▶ _TRY IT_
Copy out exactly the stretch of the listing below that begins at the line containing "for that password" and ends at the line containing "consist of 3", and copy nothing outside it.

▶ _PROVIDED DATA_
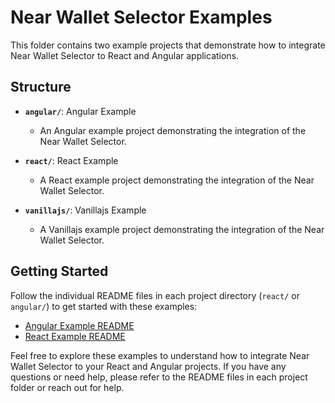 # Near Wallet Selector Examples

This folder contains two example projects that demonstrate how to integrate Near Wallet Selector to React and Angular applications. 

## Structure

- **`angular/`**: Angular Example
  - An Angular example project demonstrating the integration of the Near Wallet Selector.

- **`react/`**: React Example
  - A React example project demonstrating the integration of the Near Wallet Selector.
- **`vanillajs/`**: Vanillajs Example
  - A Vanillajs example project demonstrating the integration of the Near Wallet Selector.

## Getting Started

Follow the individual README files in each project directory (`react/` or `angular/`) to get started with these examples:

- [Angular Example README](./angular/README.md)
- [React Example README](./react/README.md)


Feel free to explore these examples to understand how to integrate Near Wallet Selector to your React and Angular projects. If you have any questions or need help, please refer to the README files in each project folder or reach out for help.
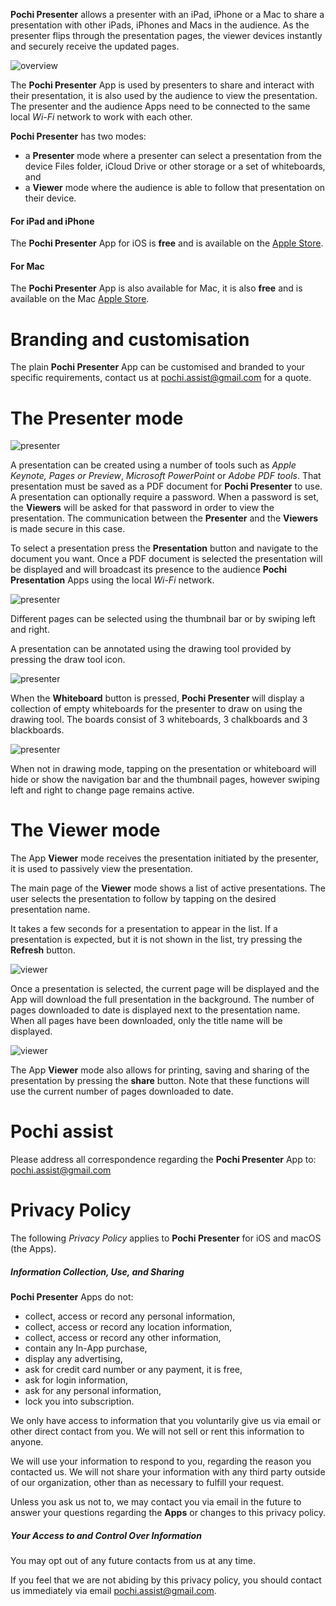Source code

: 
**Pochi Presenter** allows a presenter with an iPad, iPhone or a Mac to share a presentation with other iPads, iPhones and Macs in the audience. 
As the presenter flips through the presentation pages, the viewer devices instantly and securely receive the updated pages.

![overview](images/overview1.png)

The **Pochi Presenter** App is used by presenters to share and interact with their presentation, 
it is also used by the audience to view the presentation.
The presenter and the audience Apps need to be connected to the same local *Wi-Fi* network to work with each other.

**Pochi Presenter** has two modes:
 * a **Presenter** mode where a presenter can select a 
presentation from the device Files folder, iCloud Drive or other storage or a set of 
whiteboards, and 
 * a **Viewer** mode where the audience is able to follow that presentation on their device.


#### For iPad and iPhone

The **Pochi Presenter** App for iOS is **free** and is available on the [Apple Store](https://itunes.apple.com/us/app/pochi-presenter/id1435990047?ls=1&mt=8).

#### For Mac

The **Pochi Presenter** App is also available for Mac, it is also **free** and is available on the Mac [Apple Store](https://itunes.apple.com/jp/app/pochi-presenter/id1454321927?l=en&mt=12).

# Branding and customisation

The plain **Pochi Presenter** App can be customised and branded to your specific requirements, contact us at <pochi.assist@gmail.com> 
for a quote.


# The Presenter mode

![presenter](images/presenter1.png)

A presentation can be created using a number of tools such as *Apple Keynote, Pages or Preview*, *Microsoft PowerPoint* or 
*Adobe PDF tools*.
That presentation must be saved as a PDF document for **Pochi Presenter** to use.
A presentation can optionally require a password. When a password is set, the **Viewers** will be asked 
for that password in order to view the presentation. The communication between the **Presenter**
and the **Viewers** is made secure in this case.

To select a presentation press the **Presentation** button and navigate to the document you want. 
Once a PDF document is selected the presentation will be displayed and will broadcast 
its presence to the audience **Pochi Presentation** Apps using the local *Wi-Fi* network. 

![presenter](images/presenter2.png)

Different pages can be selected using the thumbnail bar or by swiping left and right.
 
A presentation can be annotated using the drawing tool provided by pressing the draw tool icon.

![presenter](images/presenter3.png)

When the **Whiteboard** button is pressed, **Pochi Presenter** will display a 
collection of empty whiteboards for the presenter to draw on using the drawing tool. The boards 
consist of 3 whiteboards, 3 chalkboards and 3 blackboards.

![presenter](images/presenter4.png)

When not in drawing mode, tapping on the presentation or whiteboard will hide or show the navigation bar 
and the thumbnail pages, however swiping left and right to change page remains active.

# The Viewer mode

The App **Viewer** mode receives the presentation initiated by the presenter, it is used to passively view the presentation. 

The main page of the **Viewer** mode shows a list of active presentations. 
The user selects the presentation to follow by tapping on the desired presentation name.

It takes a few seconds for a presentation to appear in the list. If a presentation is expected, 
but it is not shown in the list, try pressing the **Refresh** button.
 
![viewer](images/viewer1.png)

Once a presentation is selected, the current page will be displayed and the App will download the full presentation in the background. 
The number of pages downloaded to date is displayed next to the presentation name. 
When all pages have been downloaded, only the title name will be displayed.
 
![viewer](images/viewer2.png)

The App **Viewer** mode also allows for printing, saving and sharing of the presentation by pressing 
the **share** button. Note that these functions will use the current number of pages downloaded to date.
 
# Pochi assist

Please address all correspondence regarding the **Pochi Presenter** App to: <pochi.assist@gmail.com>

# Privacy Policy
 
The following *Privacy Policy* applies to **Pochi Presenter** for iOS and macOS (the Apps).
 
##### Information Collection, Use, and Sharing
 
**Pochi Presenter** Apps do not:
 
 * collect, access or record any personal information,
 * collect, access or record any location information,
 * collect, access or record any other information,
 * contain any In-App purchase,
 * display any advertising,
 * ask for credit card number or any payment, it is free, 
 * ask for login information,
 * ask for any personal information,
 * lock you into subscription.
   
 We only have access to information that you voluntarily give us via email 
 or other direct contact from you. We will not sell or rent this information to anyone.
 
 We will use your information to respond to you, regarding the reason you contacted us. 
 We will not share your information with any third party outside of our organization, 
 other than as necessary to fulfill your request.
 
 Unless you ask us not to, we may contact you via email in the future to answer your 
 questions regarding the **Apps** 
 or changes to this privacy policy.
 
##### Your Access to and Control Over Information 
 
You may opt out of any future contacts from us at any time. 
 
If you feel that we are not abiding by this privacy policy, you should contact us 
immediately via email <pochi.assist@gmail.com>.
 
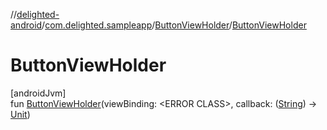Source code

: //[delighted-android](../../../index.md)/[com.delighted.sampleapp](../index.md)/[ButtonViewHolder](index.md)/[ButtonViewHolder](-button-view-holder.md)

# ButtonViewHolder

[androidJvm]\
fun [ButtonViewHolder](-button-view-holder.md)(viewBinding: &lt;ERROR CLASS&gt;, callback: ([String](https://kotlinlang.org/api/latest/jvm/stdlib/kotlin/-string/index.html)) -&gt; [Unit](https://kotlinlang.org/api/latest/jvm/stdlib/kotlin/-unit/index.html))
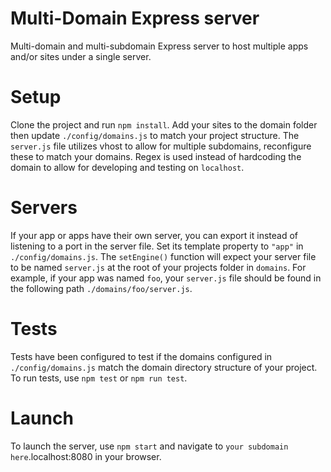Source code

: # Multi-Domain Express server
Multi-domain and multi-subdomain Express server to host multiple apps and/or sites under a single server. 

# Setup
Clone the project and run `npm install`. Add your sites to the domain folder then update `./config/domains.js` to match your project structure. The `server.js` file utilizes vhost to allow for multiple subdomains, reconfigure these to match your domains. Regex is used instead of hardcoding the domain to allow for developing and testing on `localhost`.

# Servers
If your app or apps have their own server, you can export it instead of listening to a port in the server file. Set its template property to `"app"` in `./config/domains.js`. The `setEngine()` function will expect your server file to be named `server.js` at the root of your projects folder in `domains`. For example, if your app was named `foo`, your `server.js` file should be found in the following path `./domains/foo/server.js`.

# Tests
Tests have been configured to test if the domains configured in `./config/domains.js` match the domain directory structure of your project. To run tests, use `npm test` or `npm run test`. 

# Launch
To launch the server, use `npm start` and navigate to `your subdomain here`.localhost:8080 in your browser.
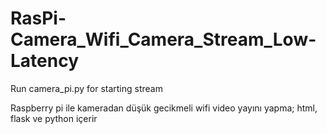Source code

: # RasPi-Camera_Wifi_Camera_Stream_Low-Latency
Run camera_pi.py for starting stream

Raspberry pi ile kameradan düşük gecikmeli wifi video yayını yapma; html, flask ve python içerir
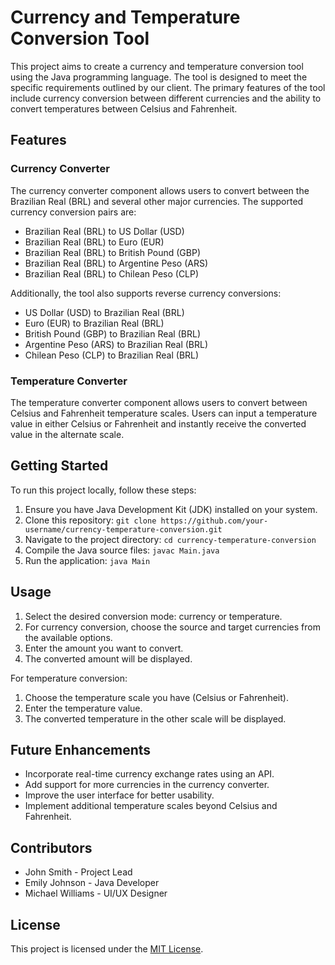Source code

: # Currency and Temperature Conversion Tool

This project aims to create a currency and temperature conversion tool using the Java programming language. The tool is designed to meet the specific requirements outlined by our client. The primary features of the tool include currency conversion between different currencies and the ability to convert temperatures between Celsius and Fahrenheit.

## Features

### Currency Converter

The currency converter component allows users to convert between the Brazilian Real (BRL) and several other major currencies. The supported currency conversion pairs are:

- Brazilian Real (BRL) to US Dollar (USD)
- Brazilian Real (BRL) to Euro (EUR)
- Brazilian Real (BRL) to British Pound (GBP)
- Brazilian Real (BRL) to Argentine Peso (ARS)
- Brazilian Real (BRL) to Chilean Peso (CLP)

Additionally, the tool also supports reverse currency conversions:

- US Dollar (USD) to Brazilian Real (BRL)
- Euro (EUR) to Brazilian Real (BRL)
- British Pound (GBP) to Brazilian Real (BRL)
- Argentine Peso (ARS) to Brazilian Real (BRL)
- Chilean Peso (CLP) to Brazilian Real (BRL)

### Temperature Converter

The temperature converter component allows users to convert between Celsius and Fahrenheit temperature scales. Users can input a temperature value in either Celsius or Fahrenheit and instantly receive the converted value in the alternate scale.

## Getting Started

To run this project locally, follow these steps:

1. Ensure you have Java Development Kit (JDK) installed on your system.
2. Clone this repository: `git clone https://github.com/your-username/currency-temperature-conversion.git`
3. Navigate to the project directory: `cd currency-temperature-conversion`
4. Compile the Java source files: `javac Main.java`
5. Run the application: `java Main`

## Usage

1. Select the desired conversion mode: currency or temperature.
2. For currency conversion, choose the source and target currencies from the available options.
3. Enter the amount you want to convert.
4. The converted amount will be displayed.

For temperature conversion:

1. Choose the temperature scale you have (Celsius or Fahrenheit).
2. Enter the temperature value.
3. The converted temperature in the other scale will be displayed.

## Future Enhancements

- Incorporate real-time currency exchange rates using an API.
- Add support for more currencies in the currency converter.
- Improve the user interface for better usability.
- Implement additional temperature scales beyond Celsius and Fahrenheit.

## Contributors

- John Smith - Project Lead
- Emily Johnson - Java Developer
- Michael Williams - UI/UX Designer

## License

This project is licensed under the [MIT License](LICENSE).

▶ _RESPONSE TO THE TASK_
for that password in order to view the presentation. The communication between the **Presenter**
and the **Viewers** is made secure in this case.

To select a presentation press the **Presentation** button and navigate to the document you want. 
Once a PDF document is selected the presentation will be displayed and will broadcast 
its presence to the audience **Pochi Presentation** Apps using the local *Wi-Fi* network. 

![presenter](images/presenter2.png)

Different pages can be selected using the thumbnail bar or by swiping left and right.
 
A presentation can be annotated using the drawing tool provided by pressing the draw tool icon.

![presenter](images/presenter3.png)

When the **Whiteboard** button is pressed, **Pochi Presenter** will display a 
collection of empty whiteboards for the presenter to draw on using the drawing tool. The boards 
consist of 3 whiteboards, 3 chalkboards and 3 blackboards.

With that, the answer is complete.